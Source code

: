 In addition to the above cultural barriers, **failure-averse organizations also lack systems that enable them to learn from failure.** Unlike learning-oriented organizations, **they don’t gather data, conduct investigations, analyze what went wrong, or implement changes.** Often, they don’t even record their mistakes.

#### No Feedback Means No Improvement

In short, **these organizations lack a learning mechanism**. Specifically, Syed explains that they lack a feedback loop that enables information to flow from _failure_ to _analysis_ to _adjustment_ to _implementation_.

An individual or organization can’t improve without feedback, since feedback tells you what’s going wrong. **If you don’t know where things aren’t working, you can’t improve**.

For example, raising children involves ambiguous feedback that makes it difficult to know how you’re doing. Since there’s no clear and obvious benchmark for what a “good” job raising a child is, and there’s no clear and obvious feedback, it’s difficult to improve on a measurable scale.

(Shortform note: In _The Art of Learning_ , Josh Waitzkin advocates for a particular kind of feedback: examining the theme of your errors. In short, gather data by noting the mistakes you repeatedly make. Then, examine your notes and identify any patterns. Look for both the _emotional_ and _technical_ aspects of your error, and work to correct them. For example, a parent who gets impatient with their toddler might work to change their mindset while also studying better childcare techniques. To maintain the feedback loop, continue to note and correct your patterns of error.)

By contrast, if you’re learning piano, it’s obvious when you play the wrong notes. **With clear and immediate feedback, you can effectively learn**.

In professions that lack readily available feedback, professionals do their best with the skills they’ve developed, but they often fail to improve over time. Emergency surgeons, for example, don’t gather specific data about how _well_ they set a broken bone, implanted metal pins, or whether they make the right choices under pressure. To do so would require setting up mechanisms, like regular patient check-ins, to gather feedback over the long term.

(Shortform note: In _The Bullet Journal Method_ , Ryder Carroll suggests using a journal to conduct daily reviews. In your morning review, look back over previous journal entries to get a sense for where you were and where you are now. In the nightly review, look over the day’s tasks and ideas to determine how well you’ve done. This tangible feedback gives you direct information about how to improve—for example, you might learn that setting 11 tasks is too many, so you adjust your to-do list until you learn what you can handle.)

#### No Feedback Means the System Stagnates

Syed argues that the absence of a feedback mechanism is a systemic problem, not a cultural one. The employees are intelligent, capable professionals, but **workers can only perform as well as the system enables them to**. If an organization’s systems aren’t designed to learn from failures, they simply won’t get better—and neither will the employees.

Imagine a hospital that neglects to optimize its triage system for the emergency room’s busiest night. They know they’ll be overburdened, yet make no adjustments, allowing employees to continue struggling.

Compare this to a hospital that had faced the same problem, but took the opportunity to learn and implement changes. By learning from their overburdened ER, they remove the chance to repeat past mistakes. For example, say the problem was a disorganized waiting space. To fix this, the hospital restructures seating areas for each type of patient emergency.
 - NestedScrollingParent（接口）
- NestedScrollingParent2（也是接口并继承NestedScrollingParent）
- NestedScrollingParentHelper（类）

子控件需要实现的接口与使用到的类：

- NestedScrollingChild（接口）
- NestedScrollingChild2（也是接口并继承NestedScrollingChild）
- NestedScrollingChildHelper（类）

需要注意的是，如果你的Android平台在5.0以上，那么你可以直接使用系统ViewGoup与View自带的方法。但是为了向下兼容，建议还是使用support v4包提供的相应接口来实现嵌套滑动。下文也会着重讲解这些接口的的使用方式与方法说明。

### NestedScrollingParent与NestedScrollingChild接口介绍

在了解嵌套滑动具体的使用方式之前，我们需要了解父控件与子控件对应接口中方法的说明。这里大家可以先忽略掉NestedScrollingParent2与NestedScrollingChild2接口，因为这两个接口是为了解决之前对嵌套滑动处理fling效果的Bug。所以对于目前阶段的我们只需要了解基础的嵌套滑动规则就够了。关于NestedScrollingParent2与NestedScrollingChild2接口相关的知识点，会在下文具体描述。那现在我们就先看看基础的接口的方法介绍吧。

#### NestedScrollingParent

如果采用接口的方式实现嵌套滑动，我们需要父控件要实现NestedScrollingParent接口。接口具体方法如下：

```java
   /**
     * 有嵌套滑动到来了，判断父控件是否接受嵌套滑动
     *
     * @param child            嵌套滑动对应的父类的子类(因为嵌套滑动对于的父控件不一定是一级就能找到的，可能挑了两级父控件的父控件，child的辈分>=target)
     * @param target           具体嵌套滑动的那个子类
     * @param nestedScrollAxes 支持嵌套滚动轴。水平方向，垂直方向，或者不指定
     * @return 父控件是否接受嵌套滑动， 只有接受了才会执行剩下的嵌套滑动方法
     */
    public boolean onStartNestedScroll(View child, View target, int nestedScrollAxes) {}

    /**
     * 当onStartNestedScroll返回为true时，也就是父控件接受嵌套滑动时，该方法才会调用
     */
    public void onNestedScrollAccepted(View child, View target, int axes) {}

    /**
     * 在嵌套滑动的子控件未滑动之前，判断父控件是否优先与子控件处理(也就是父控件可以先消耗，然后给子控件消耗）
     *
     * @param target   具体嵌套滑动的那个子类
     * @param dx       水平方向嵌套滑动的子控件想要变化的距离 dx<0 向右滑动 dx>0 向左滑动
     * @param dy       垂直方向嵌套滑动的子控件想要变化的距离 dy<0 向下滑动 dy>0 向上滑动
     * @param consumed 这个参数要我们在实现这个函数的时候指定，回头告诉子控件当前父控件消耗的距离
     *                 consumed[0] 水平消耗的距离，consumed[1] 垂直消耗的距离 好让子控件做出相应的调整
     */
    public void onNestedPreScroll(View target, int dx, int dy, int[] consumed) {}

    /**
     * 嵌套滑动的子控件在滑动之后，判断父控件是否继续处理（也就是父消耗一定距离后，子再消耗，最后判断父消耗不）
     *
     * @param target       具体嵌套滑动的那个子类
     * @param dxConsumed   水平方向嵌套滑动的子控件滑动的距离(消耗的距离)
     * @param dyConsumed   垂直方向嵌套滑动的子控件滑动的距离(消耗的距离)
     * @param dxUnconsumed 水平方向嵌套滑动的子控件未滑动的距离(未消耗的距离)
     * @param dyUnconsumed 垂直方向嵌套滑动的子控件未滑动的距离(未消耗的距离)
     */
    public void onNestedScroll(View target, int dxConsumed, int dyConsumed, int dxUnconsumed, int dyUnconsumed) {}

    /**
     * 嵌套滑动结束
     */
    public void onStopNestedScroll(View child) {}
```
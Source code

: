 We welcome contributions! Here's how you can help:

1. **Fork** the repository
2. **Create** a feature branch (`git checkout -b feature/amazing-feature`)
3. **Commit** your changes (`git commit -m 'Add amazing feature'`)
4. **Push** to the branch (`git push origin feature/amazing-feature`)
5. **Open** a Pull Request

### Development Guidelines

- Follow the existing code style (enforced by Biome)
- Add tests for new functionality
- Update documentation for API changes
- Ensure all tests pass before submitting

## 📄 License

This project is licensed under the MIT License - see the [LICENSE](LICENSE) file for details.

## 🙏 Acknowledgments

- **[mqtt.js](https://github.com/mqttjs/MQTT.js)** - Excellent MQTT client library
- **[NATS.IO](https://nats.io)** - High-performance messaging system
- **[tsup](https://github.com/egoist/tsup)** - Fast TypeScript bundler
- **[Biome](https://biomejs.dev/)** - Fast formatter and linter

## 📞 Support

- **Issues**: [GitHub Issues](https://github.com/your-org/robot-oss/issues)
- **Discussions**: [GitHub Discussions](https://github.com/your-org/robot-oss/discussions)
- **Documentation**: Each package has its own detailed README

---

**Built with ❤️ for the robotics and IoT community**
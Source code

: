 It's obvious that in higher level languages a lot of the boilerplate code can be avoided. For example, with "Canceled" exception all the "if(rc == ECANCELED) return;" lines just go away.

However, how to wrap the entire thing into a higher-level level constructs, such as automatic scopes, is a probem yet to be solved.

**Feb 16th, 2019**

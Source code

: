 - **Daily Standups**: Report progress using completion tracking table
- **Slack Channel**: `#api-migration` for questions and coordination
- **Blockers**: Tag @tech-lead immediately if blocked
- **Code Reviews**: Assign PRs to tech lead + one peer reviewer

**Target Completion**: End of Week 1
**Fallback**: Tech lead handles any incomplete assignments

_ _ _

# PROBLEM REQUIREMENTS
Set down the lines above as they stand, starting with the first line and ending with the line that contains "record their mistakes.".

# RESULT BELOW
Source code

: In addition to the above cultural barriers, **failure-averse organizations also lack systems that enable them to learn from failure.** Unlike learning-oriented organizations, **they don’t gather data, conduct investigations, analyze what went wrong, or implement changes.** Often, they don’t even record their mistakes.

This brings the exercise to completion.